I too experience extremely vivid dreams and hallucinations (music, voices) in the intermediate sleep-wake state. Sometimes I actually rather enjoy it... probably because it's just so much more damn interesting than my typical waking life. Other times, I'm terrorfied and just want it to go away.

Can't really comment on the narcolepsy/DP issue because DP doesn't really make sense when you try to look at it outside of your relationships with other people/yourself. Could be that the sleep isssues make sense in light of other things going on in your life?

I find it very interesting that you described the feeling of being "engulfed" in flames in one of your dreams. I recently read that being engulfed in flames or drowning were the sensations most typically described by dissociatives to explain their experience of being known (and thereby exposed) by other people. This is part of what it was in case your interested:

"A firm sense of one's own autonomous identity is required in
order that one may be related as one human being to another.
Otherwise, any and every relationship threatens the individual
with loss of identity. One form this takes can be called engulfment.
In this the individual dreads relatedness as such, with anyone or
anything or, indeed, even with himself, because his uncertainty
about the stability of his autonomy lays him open to the dread lest
in any relationship he will lose his autonomy and identity.
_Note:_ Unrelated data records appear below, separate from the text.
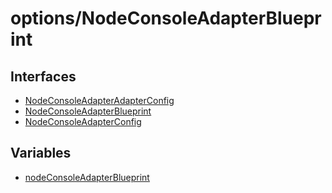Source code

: # options/NodeConsoleAdapterBlueprint

## Interfaces

- [NodeConsoleAdapterAdapterConfig](interfaces/NodeConsoleAdapterAdapterConfig.md)
- [NodeConsoleAdapterBlueprint](interfaces/NodeConsoleAdapterBlueprint.md)
- [NodeConsoleAdapterConfig](interfaces/NodeConsoleAdapterConfig.md)

## Variables

- [nodeConsoleAdapterBlueprint](variables/nodeConsoleAdapterBlueprint.md)
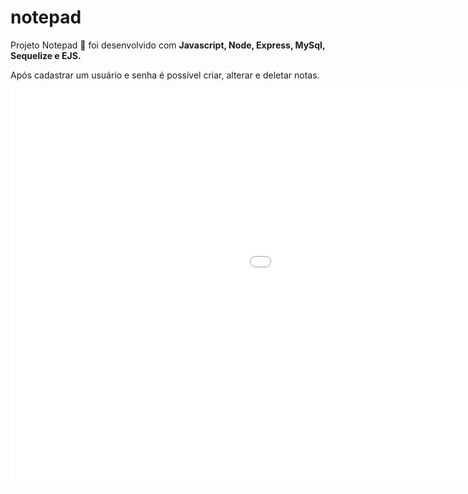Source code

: # notepad

Projeto Notepad 📓 foi desenvolvido com <strong>Javascript, Node, Express, MySql, Sequelize e EJS.</strong>

Após cadastrar um usuário e senha é possível criar, alterar e deletar notas.


<iframe src='//gifs.com/embed/99YBXP' frameborder='0' scrolling='no' width='1366px' height='634px' style='-webkit-backface-visibility: hidden;-webkit-transform: scale(1);' ></iframe>
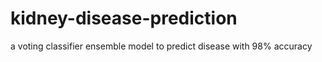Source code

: # kidney-disease-prediction
 a voting classifier ensemble model to predict disease with 98% accuracy

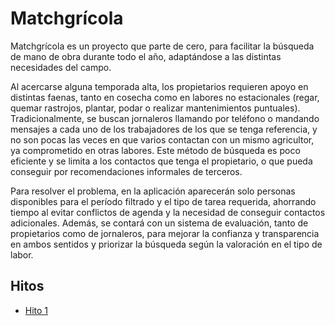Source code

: # Matchgrícola

Matchgrícola es un proyecto que parte de cero, para facilitar la búsqueda de mano de obra durante todo el año, adaptándose a las distintas necesidades del campo.

Al acercarse alguna temporada alta, los propietarios requieren apoyo en distintas faenas, tanto en cosecha como en labores no estacionales (regar, quemar rastrojos, plantar, podar o realizar mantenimientos puntuales). Tradicionalmente, se buscan jornaleros llamando por teléfono o mandando mensajes a cada uno de los trabajadores de los que se tenga referencia, y no son pocas las veces en que varios contactan con un mismo agricultor, ya comprometido en otras labores. Este método de búsqueda es poco eficiente y se limita a los contactos que tenga el propietario, o que pueda conseguir por recomendaciones informales de terceros.

Para resolver el problema, en la aplicación aparecerán solo personas disponibles para el período filtrado y el tipo de tarea requerida, ahorrando tiempo al evitar conflictos de agenda y la necesidad de conseguir contactos adicionales. Además, se contará con un sistema de evaluación, tanto de propietarios como de jornaleros, para mejorar la confianza y transparencia en ambos sentidos y priorizar la búsqueda según la valoración en el tipo de labor.


## Hitos

* [Hito 1](./documentacion/hito1.md)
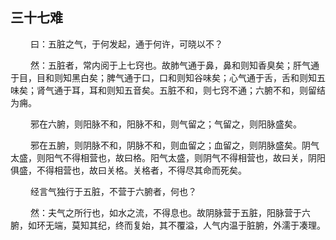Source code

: ## 三十七难
<p>&emsp;&emsp;
曰：五脏之气，于何发起，通于何许，可晓以不？
</p>
<p>&emsp;&emsp;
然：五脏者，常内阅于上七窍也。故肺气通于鼻，鼻和则知香臭矣；肝气通于目，目和则知黑白矣；脾气通于口，口和则知谷味矣；心气通于舌，舌和则知五味矣；肾气通于耳，耳和则知五音矣。五脏不和，则七窍不通；六腑不和，则留结为痈。
</p>
<p>&emsp;&emsp;
邪在六腑，则阳脉不和，阳脉不和，则气留之；气留之，则阳脉盛矣。
</p>
<p>&emsp;&emsp;
邪在五腑，则阴脉不和，阴脉不和，则血留之；血留之，则阴脉盛矣。阴气太盛，则阳气不得相营也，故曰格。阳气太盛，则阴气不得相营也，故曰关，阴阳俱盛，不得相营也，故曰关格。关格者，不得尽其命而死矣。
</p>
<p>&emsp;&emsp;
经言气独行于五脏，不营于六腑者，何也？
</p>
<p>&emsp;&emsp;
然：夫气之所行也，如水之流，不得息也。故阴脉营于五脏，阳脉营于六腑，如环无端，莫知其纪，终而复始，其不覆溢，人气内温于脏腑，外濡于凑理。
</p>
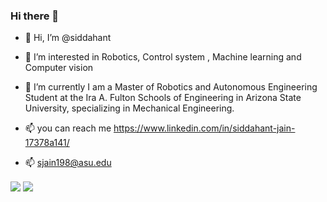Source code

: ### Hi there 👋

- 👋 Hi, I’m @siddahant

- 👀 I’m interested in Robotics, Control system , Machine learning and Computer vision

- 🌱 I’m currently I am a Master of Robotics and Autonomous Engineering Student at the Ira A. Fulton Schools of Engineering in Arizona State University, specializing in Mechanical Engineering.

- 📫 you can reach me https://www.linkedin.com/in/siddahant-jain-17378a141/
- 📫 sjain198@asu.edu

<!---
siddahant/siddahant is a ✨ special ✨ repository because its `README.md` (this file) appears on your GitHub profile.
You can click the Preview link to take a look at your changes.
--->



<img align="center" src="https://github-readme-stats.vercel.app/api/top-langs/?username=siddahant&layout=compact)]"> <img align="center" src="https://github-readme-stats.vercel.app/api?username=siddahant&show_icons=true">
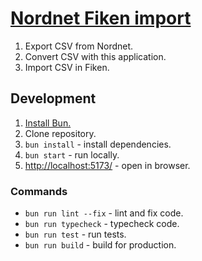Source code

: # [Nordnet Fiken import](https://import.sourcecontrol.no)

1. Export CSV from Nordnet.
2. Convert CSV with this application.
3. Import CSV in Fiken.

## Development

1. [Install Bun.](https://bun.sh)
2. Clone repository.
3. `bun install` - install dependencies.
4. `bun start` - run locally.
5. [http://localhost:5173/](http://localhost:5173/) - open in browser.

### Commands

- `bun run lint --fix` - lint and fix code.
- `bun run typecheck` - typecheck code.
- `bun run test` - run tests.
- `bun run build` - build for production.
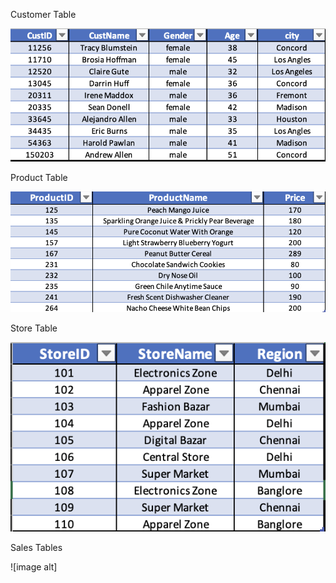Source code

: Customer Table

![image alt](https://github.com/Tanvijirafe/Sales-_Distribution/blob/97a080ca3b6a8fff953f80ae0cff16d486c25db5/Customer%20Table.png)


Product Table

![image alt](https://github.com/Tanvijirafe/Sales-_Distribution/blob/6ff28987b0cb1da4b5f59dfcf60d927eb1545453/Product%20Table.png)

Store Table

![image alt](https://github.com/Tanvijirafe/Sales-_Distribution/blob/9b70de2fcc9b830a87a6235608989aa8d508d964/Store%20Table.png)


Sales Tables

![image alt]
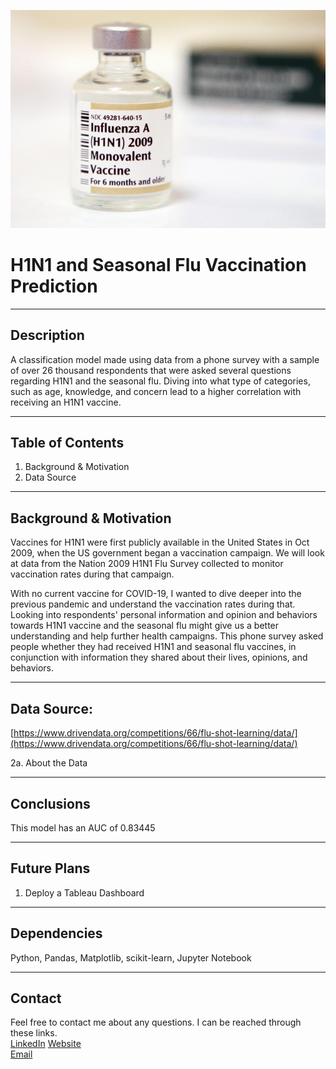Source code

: <p align="center"><img src="Photos/H1N1-flu-vaccine.jpg"></p>

# H1N1 and Seasonal Flu Vaccination Prediction
---
## Description
A classification model made using data from a phone survey with a sample of over 26 thousand respondents that were asked several questions regarding H1N1 and the seasonal flu. Diving into what type of categories, such as age, knowledge, and concern lead to a higher correlation with receiving an H1N1 vaccine.

---
## Table of Contents
1. Background & Motivation
2. Data Source

---
## Background & Motivation
Vaccines for H1N1 were first publicly available in the United States in Oct 2009, when the US government began a vaccination campaign. We will look at data from the Nation 2009 H1N1 Flu Survey collected to monitor vaccination rates during that campaign.

With no current vaccine for COVID-19, I wanted to dive deeper into the previous pandemic and understand the vaccination rates during that. Looking into respondents' personal information and opinion and behaviors towards H1N1 vaccine and the seasonal flu might give us a better understanding and help further health campaigns. This phone survey asked people whether they had received H1N1 and seasonal flu vaccines, in conjunction with information they shared about their lives, opinions, and behaviors.

---
## Data Source:
[https://www.drivendata.org/competitions/66/flu-shot-learning/data/](https://www.drivendata.org/competitions/66/flu-shot-learning/data/)

2a. About the Data


---
## Conclusions
This model has an AUC of 0.83445


---
## <a id="FuturePlans">Future Plans</a>
1. Deploy a Tableau Dashboard

---
## <a id="Dependencies">Dependencies</a>
Python,
Pandas,
Matplotlib,
scikit-learn,
Jupyter Notebook

---
## <a id="Contact">Contact</a>
Feel free to contact me about any questions. I can be reached through these links.  
[LinkedIn](https://www.linkedin.com/in/winrichsy/)
[Website](https://winrichsy.com)  
[Email](winrichsy@gmail.com)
Engulfment
is not simply envisaged as something that is liable to happen
willy-nilly despite the individual's most active efforts to avoid it.
The individual experiences himself as a man who is only saving
himself from drowning by the most constant, strenuous, desperate
activity. Engulfment is felt as a risk in being understood (thus
grasped, comprehended), in being loved, or even simply in being
seen."

"_The image of fire recurs repeatedly. Fire may be the uncertain flickering
of the individual's own inner aliveness. It may be a destructive
alien power which will devastate him. Some psychotics say in the
acute phase that they are on fire, that their bodies are being
burned up. A patient describes himself as cold and dry. Yet he
dreads any warmth or wet. He will be engulfed by the fire or the
water, and either way be destroyed._"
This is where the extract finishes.